Seria uma capacitação?

Paulo Renato - Mais do que uma capacitação. É uma capacitação, mas também é um conteúdo que nós oferecemos para as faculdades de educação. O Profa, inclusive é uma coisa interessante, de todos os programas todos nossos parece que é o único dos programas de educação fundamental que está sendo mantido no atual governo. Esse é um tema importante, a alfabetização, e ter políticas para melhorar os professores. O que nós fizemos naquela ocasião foi tomar aqui em São Paulo, na Grande São Paulo e em cidades aqui perto umas 15 experiências de gente que obviamente sabia alfabetizar, que seus alunos ao final do primeiro ou segundo ano estavam todos alfabetizados. Nós pegamos essas professoras de escola pública, fomos lá, filmamos o que elas faziam na sala e sintetizamos tudo em um programa de treinamento. Uma política seria cuidar da alfabetização com muita atenção; outra política seria desenvolver estratégias para reduzir a defasagem idade-série. Uma coisa que nós começamos e que eu acho que agora foi abandonada é os programas especiais de aceleração escolar. Tomar os alunos que estão mais de dois anos defasados de sua série e tratar esses alunos como especiais dentro da escola, em salas especiais, com uma turma especial, com professores treinados, com material especial e fazer eles darem o salto, voltarem a acertar o passo com a sua turma. Isso é uma coisa que teve um grande sucesso, e melhorar isso. No fundo, é uma política de combate à repetência. A terceira política tem que ser a escola se preparar para não repetir, ou seja, a escola tem que ter como meta não repetir. Não significa não avaliar, não significa aceitar que o aluno não aprenda.

Como é que se faz isso?

Paulo Renato - Olhar a experiência lá fora de como é que se faz. Experiência lá fora é a seguinte: o aluno começa a mostrar dificuldade na aprendizagem, ele imediatamente passa a ter um apoio extra. Ele passa a ter um acompanhamento extra de um professor, a escola se preocupa com que ele aprenda. No sistema de repetência que nós temos no Brasil, nós transferimos a responsabilidade da aprendizagem para o aluno. O professor passa a matéria, o aluno está lá, aprende ou não aprende, repete ou não repete. Nos Estados Unidos, na Inglaterra, em qualquer lugar, não existe repetência, você fala repetência e eles não entendem do que se trata. A escola se responsabiliza em fazer com que o aluno aprenda. Com classe de reforço, com horas extras, com professor, e a escola tem que se preparar para isso.. E eu acho que as escolas brasileiras que adotaram o sistema de ciclos não se prepararam, não houve programas especiais que capacitassem as escolas para essa nova abordagem.
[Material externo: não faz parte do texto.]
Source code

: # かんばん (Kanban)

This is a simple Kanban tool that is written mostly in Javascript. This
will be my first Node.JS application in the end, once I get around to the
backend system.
Na teoria, o senhor seria a favor da promoção automática?

Paulo Renato - Não é que eu seja a favor, eu sou a favor de que a criança não repita. Isso é uma coisa difícil de entender. Uma vez eu peguei uma taxista, e ele me disse: “ministro, a minha não está aprendendo, ministro. O senhor tem que dar um jeito nisso, a coisa da promoção automática não dá certo. Eu vejo que a menininha não está aprendendo”. Agora vai explicar para o taxista que as escolas não tomaram as medidas complementares. Uma coisa interessante é que nós temos poucas experiências de ciclo no Brasil. Nós tivemos uma em Porto Alegre no começo do governo do PT, tivemos o ciclo básico aqui em São Paulo no governo Montoro, quando eu fui secretário, tivemos no primeiro governo do PT com Paulo Freire e Erundina, depois tivemos a experiência maior no governo de São Paulo, com a Rose, no governo Mário Covas, e também algumas escolas, não todas, em Minas Gerais. E nós não tínhamos avaliação naquele tempo, agora nós temos. O que se extrai da avaliação, especialmente em Minas, onde foi feita uma avaliação universal com todas as escolas, é que, se algum benefício havia, era positivo. Ou seja, na média, os alunos dos ciclos da mesma série estavam melhores do que os alunos das escolas que não tinham ciclo. Agora, isso precisaria ser mais estudado, mais aprofundado. Você não pode atribuir tudo ao ciclo, você pode assumir que a escola que adota o ciclo é uma escola mais consciente com os problemas de aprendizagem, uma escola mais progressista do que uma escola sem ciclo, mas o fato é que não havia essa coisa de o aluno passa e não aprende, não se notou na avaliação. Eu sou defensor dos ciclos, mas tem que haver preparação adequada da escola para isso.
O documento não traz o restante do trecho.